# Work required
Pick out every line of the entries below where "stormy" occurs, and copy those lines.

# Stored data entries
********

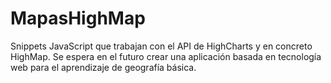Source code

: # MapasHighMap
Snippets JavaScript que trabajan con el API de HighCharts y en concreto HighMap. Se espera en el futuro crear una aplicación basada en tecnología web para el aprendizaje de geografía básica.
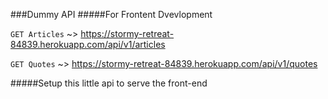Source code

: ###Dummy API
#####For Frontent Dvevlopment

`GET Articles` ~> https://stormy-retreat-84839.herokuapp.com/api/v1/articles

`GET Quotes` ~> https://stormy-retreat-84839.herokuapp.com/api/v1/quotes

#####Setup this little api to serve the front-end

********

# Your solution
`GET Articles` ~> https://stormy-retreat-84839.herokuapp.com/api/v1/articles
`GET Quotes` ~> https://stormy-retreat-84839.herokuapp.com/api/v1/quotes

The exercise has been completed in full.